If a line in the following entries contains the string "beta", it counts toward the total; report only that total.

• DATASET RECORDS:

──────────────────────────────

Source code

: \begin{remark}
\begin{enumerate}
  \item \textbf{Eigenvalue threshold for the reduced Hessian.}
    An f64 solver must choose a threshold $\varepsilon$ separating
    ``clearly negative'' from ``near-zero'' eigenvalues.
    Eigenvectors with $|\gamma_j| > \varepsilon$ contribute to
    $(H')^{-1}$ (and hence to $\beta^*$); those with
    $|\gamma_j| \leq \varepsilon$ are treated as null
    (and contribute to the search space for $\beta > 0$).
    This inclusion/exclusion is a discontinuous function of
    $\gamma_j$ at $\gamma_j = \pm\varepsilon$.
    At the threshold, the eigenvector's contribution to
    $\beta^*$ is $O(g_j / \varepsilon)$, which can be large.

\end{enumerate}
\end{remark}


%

──────────────────────────────

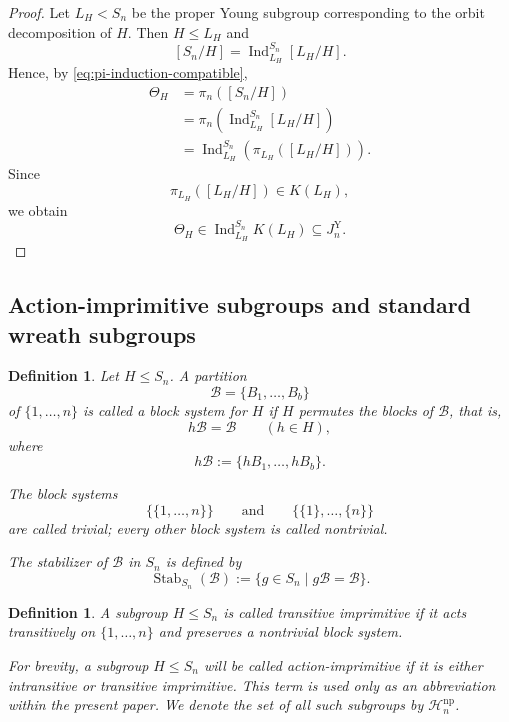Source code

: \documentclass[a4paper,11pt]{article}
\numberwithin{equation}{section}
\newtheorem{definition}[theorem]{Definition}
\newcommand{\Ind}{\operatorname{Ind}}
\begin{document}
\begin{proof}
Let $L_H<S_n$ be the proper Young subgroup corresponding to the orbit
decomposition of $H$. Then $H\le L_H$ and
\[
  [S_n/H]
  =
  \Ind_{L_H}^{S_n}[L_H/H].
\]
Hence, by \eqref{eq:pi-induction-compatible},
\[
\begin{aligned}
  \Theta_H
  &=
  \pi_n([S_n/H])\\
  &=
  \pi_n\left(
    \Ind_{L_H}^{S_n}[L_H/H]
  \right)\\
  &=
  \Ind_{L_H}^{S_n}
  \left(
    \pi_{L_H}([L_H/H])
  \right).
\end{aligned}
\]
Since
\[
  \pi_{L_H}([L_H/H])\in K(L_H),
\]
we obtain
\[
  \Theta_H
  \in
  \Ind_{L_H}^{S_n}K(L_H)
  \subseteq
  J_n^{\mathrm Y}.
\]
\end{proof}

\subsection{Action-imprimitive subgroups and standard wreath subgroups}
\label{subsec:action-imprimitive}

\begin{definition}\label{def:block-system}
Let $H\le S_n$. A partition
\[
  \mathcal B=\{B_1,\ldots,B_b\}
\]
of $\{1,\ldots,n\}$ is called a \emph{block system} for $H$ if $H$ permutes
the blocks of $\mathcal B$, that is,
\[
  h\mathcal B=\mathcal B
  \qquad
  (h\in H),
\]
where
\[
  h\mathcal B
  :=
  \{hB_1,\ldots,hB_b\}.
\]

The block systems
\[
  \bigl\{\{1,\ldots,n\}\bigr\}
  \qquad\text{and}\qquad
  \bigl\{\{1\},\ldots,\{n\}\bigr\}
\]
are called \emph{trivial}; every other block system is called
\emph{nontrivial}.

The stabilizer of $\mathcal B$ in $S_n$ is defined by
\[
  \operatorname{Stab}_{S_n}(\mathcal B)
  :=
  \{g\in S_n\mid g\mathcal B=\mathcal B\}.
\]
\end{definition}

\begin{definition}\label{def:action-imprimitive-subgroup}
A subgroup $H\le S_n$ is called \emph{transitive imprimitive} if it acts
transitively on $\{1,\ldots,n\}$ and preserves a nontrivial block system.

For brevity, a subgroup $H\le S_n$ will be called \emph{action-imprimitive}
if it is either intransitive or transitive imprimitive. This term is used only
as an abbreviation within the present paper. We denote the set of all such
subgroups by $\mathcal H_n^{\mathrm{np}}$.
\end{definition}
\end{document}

──────────────────────────────

• SOLUTION: 3